TASK OBJECTIVE: Below are records; reproduce exactly the lines from the one that has "## Android App Workflow" through the one that has "## Arduino State Machine", ends included, and nothing more.

(Dataset entries)
********
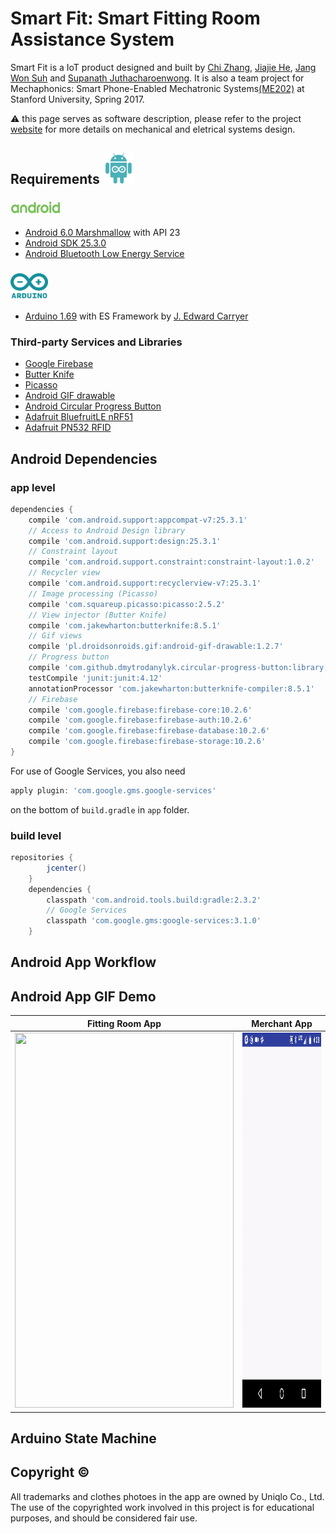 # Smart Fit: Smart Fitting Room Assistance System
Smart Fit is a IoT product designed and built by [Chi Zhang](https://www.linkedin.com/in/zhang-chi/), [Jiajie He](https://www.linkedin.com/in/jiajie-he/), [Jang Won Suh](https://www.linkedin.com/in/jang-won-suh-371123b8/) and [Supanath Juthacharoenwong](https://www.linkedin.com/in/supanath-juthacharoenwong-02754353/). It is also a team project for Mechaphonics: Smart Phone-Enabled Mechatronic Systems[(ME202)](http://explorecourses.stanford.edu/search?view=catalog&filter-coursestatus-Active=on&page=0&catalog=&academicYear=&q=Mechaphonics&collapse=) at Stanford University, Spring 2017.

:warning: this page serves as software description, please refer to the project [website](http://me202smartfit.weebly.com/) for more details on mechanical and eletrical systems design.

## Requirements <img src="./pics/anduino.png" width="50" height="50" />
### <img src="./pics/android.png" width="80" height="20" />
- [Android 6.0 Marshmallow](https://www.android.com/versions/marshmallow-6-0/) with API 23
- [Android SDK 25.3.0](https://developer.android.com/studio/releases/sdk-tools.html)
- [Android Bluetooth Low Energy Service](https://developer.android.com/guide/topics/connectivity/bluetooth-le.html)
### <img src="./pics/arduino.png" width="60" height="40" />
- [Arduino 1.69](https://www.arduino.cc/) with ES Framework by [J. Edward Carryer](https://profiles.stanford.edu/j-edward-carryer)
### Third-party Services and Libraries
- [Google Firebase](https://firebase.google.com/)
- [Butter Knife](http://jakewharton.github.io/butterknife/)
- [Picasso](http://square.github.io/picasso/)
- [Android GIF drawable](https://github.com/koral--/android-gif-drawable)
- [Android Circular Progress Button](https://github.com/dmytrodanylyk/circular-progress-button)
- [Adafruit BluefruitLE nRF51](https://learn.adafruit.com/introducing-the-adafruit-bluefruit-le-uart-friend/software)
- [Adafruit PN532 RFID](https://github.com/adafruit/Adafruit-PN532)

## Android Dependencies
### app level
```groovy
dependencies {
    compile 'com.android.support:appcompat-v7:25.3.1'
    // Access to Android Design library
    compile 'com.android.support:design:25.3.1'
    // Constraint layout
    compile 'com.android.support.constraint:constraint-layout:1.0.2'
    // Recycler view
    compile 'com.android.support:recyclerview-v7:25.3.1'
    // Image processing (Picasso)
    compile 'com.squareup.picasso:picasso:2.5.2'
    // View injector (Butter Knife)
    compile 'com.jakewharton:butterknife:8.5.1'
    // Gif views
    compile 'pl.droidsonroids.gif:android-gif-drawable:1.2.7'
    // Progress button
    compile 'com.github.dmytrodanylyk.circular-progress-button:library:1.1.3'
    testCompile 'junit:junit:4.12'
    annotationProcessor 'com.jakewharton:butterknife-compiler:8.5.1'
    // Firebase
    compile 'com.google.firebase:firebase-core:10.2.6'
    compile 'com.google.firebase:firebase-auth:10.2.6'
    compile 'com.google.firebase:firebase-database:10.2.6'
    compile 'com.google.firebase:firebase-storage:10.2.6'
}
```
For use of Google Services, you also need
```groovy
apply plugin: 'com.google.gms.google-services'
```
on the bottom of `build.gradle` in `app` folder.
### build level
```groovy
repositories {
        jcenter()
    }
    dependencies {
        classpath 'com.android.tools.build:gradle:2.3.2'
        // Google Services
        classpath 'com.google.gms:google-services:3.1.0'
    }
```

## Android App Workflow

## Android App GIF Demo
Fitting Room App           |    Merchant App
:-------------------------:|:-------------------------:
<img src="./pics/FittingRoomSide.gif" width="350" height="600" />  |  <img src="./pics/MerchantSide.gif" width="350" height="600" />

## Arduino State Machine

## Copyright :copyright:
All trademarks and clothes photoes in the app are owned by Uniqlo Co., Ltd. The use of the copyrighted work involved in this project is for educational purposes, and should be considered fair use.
********
RESPONSE TO THE TASK:
## Android App Workflow

## Android App GIF Demo
Fitting Room App           |    Merchant App
:-------------------------:|:-------------------------:
<img src="./pics/FittingRoomSide.gif" width="350" height="600" />  |  <img src="./pics/MerchantSide.gif" width="350" height="600" />

## Arduino State Machine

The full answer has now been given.